A Note From the Writer, Sarah Matthews

Sarah Matthews is a recent graduate of the Victorian College of the Arts, where she completed her Master of Theatre (Writing). She is the recipient of the 2024 Canberra Youth Theatre’s Emerging Playwright Commission and has developed work through ATYP’s National Studio residency, VIMH’s ‘dinner and a show’ program, and MUST’s ‘From Scratch’ workshops. Sarah is enthusiastic about all things lovely and refuses to let her woeful eyesight prevent her from a career in theatre. ‘I Promise This Isn’t About You’ is Sarah’s debut play.


Propped up against my bedroom wall, directly under my windowsill, is a massive framed knock-off of Bouguereau's L'Amour et Psyché, enfants that I picked up off the side of the road a couple of days before my twenty-third birthday.

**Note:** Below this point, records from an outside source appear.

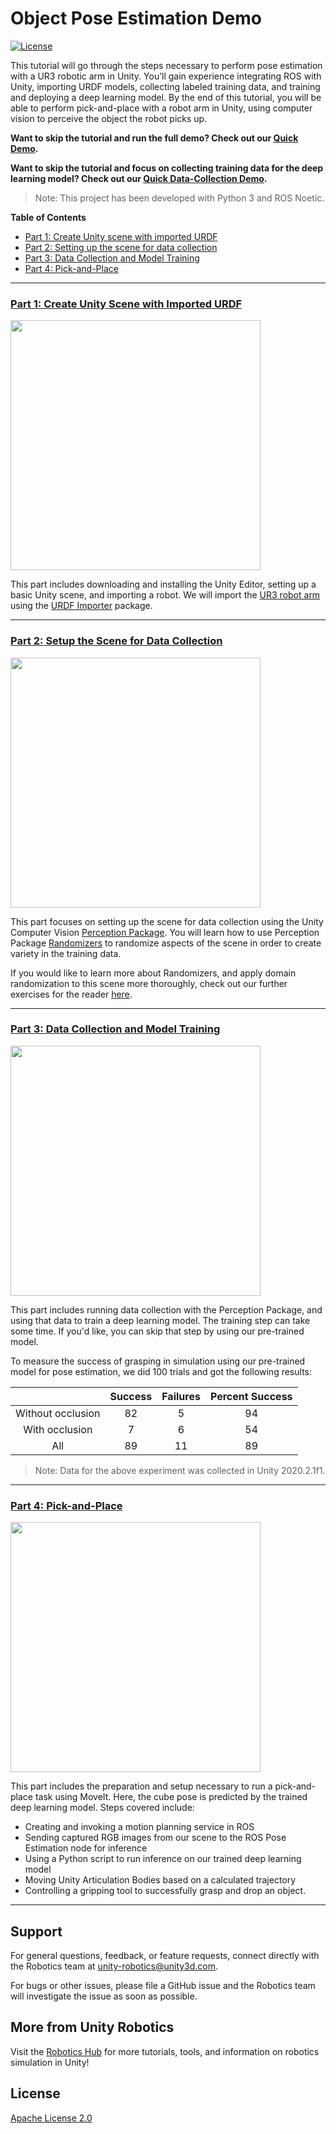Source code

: # Object Pose Estimation Demo 

[![License](https://img.shields.io/badge/License-Apache%202.0-blue.svg)](https://opensource.org/licenses/Apache-2.0)

This tutorial will go through the steps necessary to perform pose estimation with a UR3 robotic arm in Unity. You’ll gain experience integrating ROS with Unity, importing URDF models, collecting labeled training data, and training and deploying a deep learning model. By the end of this tutorial, you will be able to perform pick-and-place with a robot arm in Unity, using computer vision to perceive the object the robot picks up.

**Want to skip the tutorial and run the full demo? Check out our [Quick Demo](Documentation/quick_demo_full.md).**

**Want to skip the tutorial and focus on collecting training data for the deep learning model? Check out our [Quick Data-Collection Demo](Documentation/quick_demo_train.md).**

> Note: This project has been developed with Python 3 and ROS Noetic.

**Table of Contents**
- [Part 1: Create Unity scene with imported URDF](#link-part-1)
- [Part 2: Setting up the scene for data collection](#link-part-2)
- [Part 3: Data Collection and Model Training](#link-part-3)
- [Part 4: Pick-and-Place](#link-part-4)
  
---

### <a name="link-part-1">[Part 1: Create Unity Scene with Imported URDF](Documentation/1_set_up_the_scene.md)</a>

<img src="Documentation/Images/0_scene.png" width=400 />


This part includes downloading and installing the Unity Editor, setting up a basic Unity scene, and importing a robot. We will import the [UR3 robot arm](https://www.universal-robots.com/products/ur3-robot) using the [URDF Importer](https://github.com/Unity-Technologies/URDF-Importer) package. 

---

### <a name="link-part-2">[Part 2: Setup the Scene for Data Collection](Documentation/2_set_up_the_data_collection_scene.md)</a> 

<img src="Documentation/Images/0_data_collection_environment.png" width=400/>

This part focuses on setting up the scene for data collection using the Unity Computer Vision [Perception Package](https://github.com/Unity-Technologies/com.unity.perception). You will learn how to use Perception Package [Randomizers](https://github.com/Unity-Technologies/com.unity.perception/blob/master/com.unity.perception/Documentation~/Randomization/Index.md) to randomize aspects of the scene in order to create variety in the training data. 

If you would like to learn more about Randomizers, and apply domain randomization to this scene more thoroughly, check out our further exercises for the reader [here](Documentation/5_more_randomizers.md).

---

### <a name="link-part-3">[Part 3: Data Collection and Model Training](Documentation/3_data_collection_model_training.md)</a> 

<img src="Documentation/Images/0_json_environment.png" width=400/>


This part includes running data collection with the Perception Package, and using that data to train a deep learning model. The training step can take some time. If you'd like, you can skip that step by using our pre-trained model.

To measure the success of grasping in simulation using our pre-trained model for pose estimation, we did 100 trials and got the following results:

|                  | Success | Failures | Percent Success |
|:----------------:|:-------:|:--------:|:---------------:|
|Without occlusion |    82   |     5    |      94         |
|With occlusion    |    7    |     6    |      54         |
|All               |    89   |     11   |      89         |

> Note: Data for the above experiment was collected in Unity 2020.2.1f1.

---

### <a name="link-part-4">[Part 4: Pick-and-Place](Documentation/4_pick_and_place.md)</a> 

<img src="Documentation/Gifs/0_demo.gif" width=400/>


This part includes the preparation and setup necessary to run a pick-and-place task using MoveIt. Here, the cube pose is predicted by the trained deep learning model. Steps covered include:
* Creating and invoking a motion planning service in ROS
* Sending captured RGB images from our scene to the ROS Pose Estimation node for inference
* Using a Python script to run inference on our trained deep learning model 
* Moving Unity Articulation Bodies based on a calculated trajectory
* Controlling a gripping tool to successfully grasp and drop an object.

---

## Support
For general questions, feedback, or feature requests, connect directly with the 
Robotics team at [unity-robotics@unity3d.com](mailto:unity-robotics@unity3d.com).

For bugs or other issues, please file a GitHub issue and the Robotics team will 
investigate the issue as soon as possible.

## More from Unity Robotics
Visit the [Robotics Hub](https://github.com/Unity-Technologies/Unity-Robotics-Hub) for more tutorials, tools, and information on robotics simulation in Unity!

## License
[Apache License 2.0](LICENSE)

(Or, more specifically, my beautiful friend Tash picked up for me, because she was driving, the nature strip was muddy, and I didn't have any shoes on. Love you, Tashi.)

L'Amour et Psyché, enfants, William-Adolphe Bouguereau, 1890

I was in the midst of a brief, yet enthusiastic, art upcycling phase, and spent hours cutting out photos of my friends and bedazzling them with sparkly stickers and glitter until the entire background of L'Amour was just a collage of what it looked like to be Sarah Matthews at twenty-two; i.e., a collage of me and my friends at house parties.

The best parts of those parties aren't captured in the photos, of course.

They're in the side quests before, during, and after, the things that happened when we were busy not being at the party.

Getting ready beforehand in my best friend's bedroom, eating spicy dumplings on the floor. Skipping out halfway through someone's birthday to go for a swim in the puddle we generously call St Kilda beach and returning, very damp and missing an earring, two hours later. Locking ourselves in my parents' pantry so we can gossip about someone directly outside the door. Driving my little sister and a couple of her very drunk friends home, making them listen to Phoebe Bridgers' Motion Sickness in some strange attempt at reverse psychology. Making spaghetti carbonara in someone else's kitchen, drinking someone else's wine. Stopping by the children's playground on the way home and swinging on the swings. Sitting in the hallway on my twenty third birthday, holding the hands of two of my best friends and just feeling so, so happy.

There's a very hazy quality to these memories. They're just little fragments of time, captured on shitty disposable cameras and dirty iPhone screens. But every time I sat down on my bed to write, and I didn't know what to write next, I'd look up at that well-intentioned but vaguely cursed scrapbook of my friends, and think: this is how we ended up here.

So, to those brilliant, wonderful, ridiculous friends – I think I lied, a little bit, when I promised this play wasn’t about you. I think, at its core, it is, because this play is a love letter to house parties, and those house parties were love letters to you.

After all, if you're not laugh-crying with your best mates in someone's grotty share house toilet, what's the point?